==== Records supplied ====

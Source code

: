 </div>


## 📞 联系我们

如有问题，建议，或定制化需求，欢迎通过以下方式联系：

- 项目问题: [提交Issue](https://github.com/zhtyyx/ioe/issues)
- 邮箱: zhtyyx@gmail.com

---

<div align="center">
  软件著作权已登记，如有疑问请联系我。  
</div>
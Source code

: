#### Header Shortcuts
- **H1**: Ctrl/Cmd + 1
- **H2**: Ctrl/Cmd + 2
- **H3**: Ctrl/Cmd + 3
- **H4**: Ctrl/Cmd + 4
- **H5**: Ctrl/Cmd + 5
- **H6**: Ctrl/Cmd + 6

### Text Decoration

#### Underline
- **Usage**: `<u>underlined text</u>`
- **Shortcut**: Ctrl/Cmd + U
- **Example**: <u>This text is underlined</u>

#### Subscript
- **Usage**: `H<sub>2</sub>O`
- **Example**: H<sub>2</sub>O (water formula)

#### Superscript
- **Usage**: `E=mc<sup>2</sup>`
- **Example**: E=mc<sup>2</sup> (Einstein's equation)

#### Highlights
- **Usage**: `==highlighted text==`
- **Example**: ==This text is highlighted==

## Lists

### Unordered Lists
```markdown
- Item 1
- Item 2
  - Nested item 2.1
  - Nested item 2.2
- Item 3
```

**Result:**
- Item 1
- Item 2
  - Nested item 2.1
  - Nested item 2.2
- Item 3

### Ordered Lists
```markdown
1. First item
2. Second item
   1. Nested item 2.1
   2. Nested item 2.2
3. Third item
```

====

### What is expected
Word for word, repeat the data from its first line through the line with "#### Underline", including both of those lines and no others.

### Answer to this exercise
Source code

: </div>


## 📞 联系我们

如有问题，建议，或定制化需求，欢迎通过以下方式联系：

- 项目问题: [提交Issue](https://github.com/zhtyyx/ioe/issues)
- 邮箱: zhtyyx@gmail.com

---

<div align="center">
  软件著作权已登记，如有疑问请联系我。  
</div>
Source code

:#### Header Shortcuts
- **H1**: Ctrl/Cmd + 1
- **H2**: Ctrl/Cmd + 2
- **H3**: Ctrl/Cmd + 3
- **H4**: Ctrl/Cmd + 4
- **H5**: Ctrl/Cmd + 5
- **H6**: Ctrl/Cmd + 6

### Text Decoration

#### Underline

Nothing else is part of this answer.